● **WHAT THE TASK ASKS**
The answer must consist only of the lines from the line with "by SwiftUI. ⭐1,008" to the line with "snap areas ⭐27,037", both included, exactly as they stand below.

● **DATA EXTRACTS**
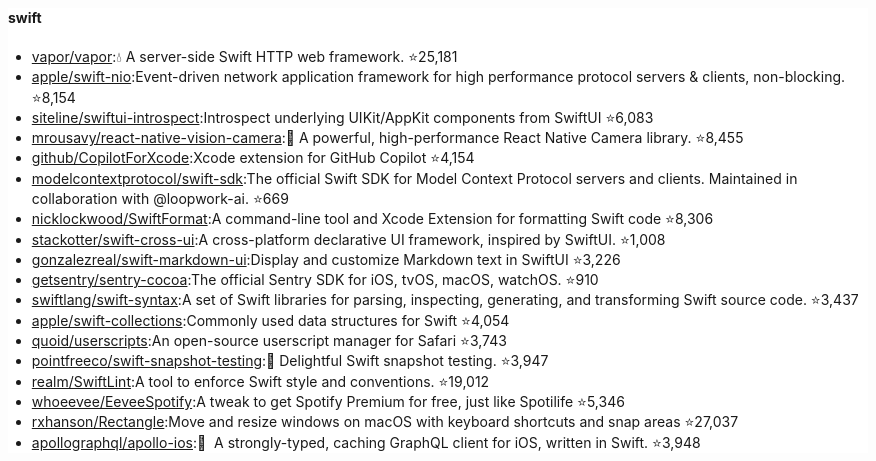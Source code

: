 #### swift
* [vapor/vapor](https://github.com/vapor/vapor):💧 A server-side Swift HTTP web framework. ⭐25,181
* [apple/swift-nio](https://github.com/apple/swift-nio):Event-driven network application framework for high performance protocol servers & clients, non-blocking. ⭐8,154
* [siteline/swiftui-introspect](https://github.com/siteline/swiftui-introspect):Introspect underlying UIKit/AppKit components from SwiftUI ⭐6,083
* [mrousavy/react-native-vision-camera](https://github.com/mrousavy/react-native-vision-camera):📸 A powerful, high-performance React Native Camera library. ⭐8,455
* [github/CopilotForXcode](https://github.com/github/CopilotForXcode):Xcode extension for GitHub Copilot ⭐4,154
* [modelcontextprotocol/swift-sdk](https://github.com/modelcontextprotocol/swift-sdk):The official Swift SDK for Model Context Protocol servers and clients. Maintained in collaboration with @loopwork-ai. ⭐669
* [nicklockwood/SwiftFormat](https://github.com/nicklockwood/SwiftFormat):A command-line tool and Xcode Extension for formatting Swift code ⭐8,306
* [stackotter/swift-cross-ui](https://github.com/stackotter/swift-cross-ui):A cross-platform declarative UI framework, inspired by SwiftUI. ⭐1,008
* [gonzalezreal/swift-markdown-ui](https://github.com/gonzalezreal/swift-markdown-ui):Display and customize Markdown text in SwiftUI ⭐3,226
* [getsentry/sentry-cocoa](https://github.com/getsentry/sentry-cocoa):The official Sentry SDK for iOS, tvOS, macOS, watchOS. ⭐910
* [swiftlang/swift-syntax](https://github.com/swiftlang/swift-syntax):A set of Swift libraries for parsing, inspecting, generating, and transforming Swift source code. ⭐3,437
* [apple/swift-collections](https://github.com/apple/swift-collections):Commonly used data structures for Swift ⭐4,054
* [quoid/userscripts](https://github.com/quoid/userscripts):An open-source userscript manager for Safari ⭐3,743
* [pointfreeco/swift-snapshot-testing](https://github.com/pointfreeco/swift-snapshot-testing):📸 Delightful Swift snapshot testing. ⭐3,947
* [realm/SwiftLint](https://github.com/realm/SwiftLint):A tool to enforce Swift style and conventions. ⭐19,012
* [whoeevee/EeveeSpotify](https://github.com/whoeevee/EeveeSpotify):A tweak to get Spotify Premium for free, just like Spotilife ⭐5,346
* [rxhanson/Rectangle](https://github.com/rxhanson/Rectangle):Move and resize windows on macOS with keyboard shortcuts and snap areas ⭐27,037
* [apollographql/apollo-ios](https://github.com/apollographql/apollo-ios):📱  A strongly-typed, caching GraphQL client for iOS, written in Swift. ⭐3,948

● **ANSWER TO THIS TASK**
* [stackotter/swift-cross-ui](https://github.com/stackotter/swift-cross-ui):A cross-platform declarative UI framework, inspired by SwiftUI. ⭐1,008
* [gonzalezreal/swift-markdown-ui](https://github.com/gonzalezreal/swift-markdown-ui):Display and customize Markdown text in SwiftUI ⭐3,226
* [getsentry/sentry-cocoa](https://github.com/getsentry/sentry-cocoa):The official Sentry SDK for iOS, tvOS, macOS, watchOS. ⭐910
* [swiftlang/swift-syntax](https://github.com/swiftlang/swift-syntax):A set of Swift libraries for parsing, inspecting, generating, and transforming Swift source code. ⭐3,437
* [apple/swift-collections](https://github.com/apple/swift-collections):Commonly used data structures for Swift ⭐4,054
* [quoid/userscripts](https://github.com/quoid/userscripts):An open-source userscript manager for Safari ⭐3,743
* [pointfreeco/swift-snapshot-testing](https://github.com/pointfreeco/swift-snapshot-testing):📸 Delightful Swift snapshot testing. ⭐3,947
* [realm/SwiftLint](https://github.com/realm/SwiftLint):A tool to enforce Swift style and conventions. ⭐19,012
* [whoeevee/EeveeSpotify](https://github.com/whoeevee/EeveeSpotify):A tweak to get Spotify Premium for free, just like Spotilife ⭐5,346
* [rxhanson/Rectangle](https://github.com/rxhanson/Rectangle):Move and resize windows on macOS with keyboard shortcuts and snap areas ⭐27,037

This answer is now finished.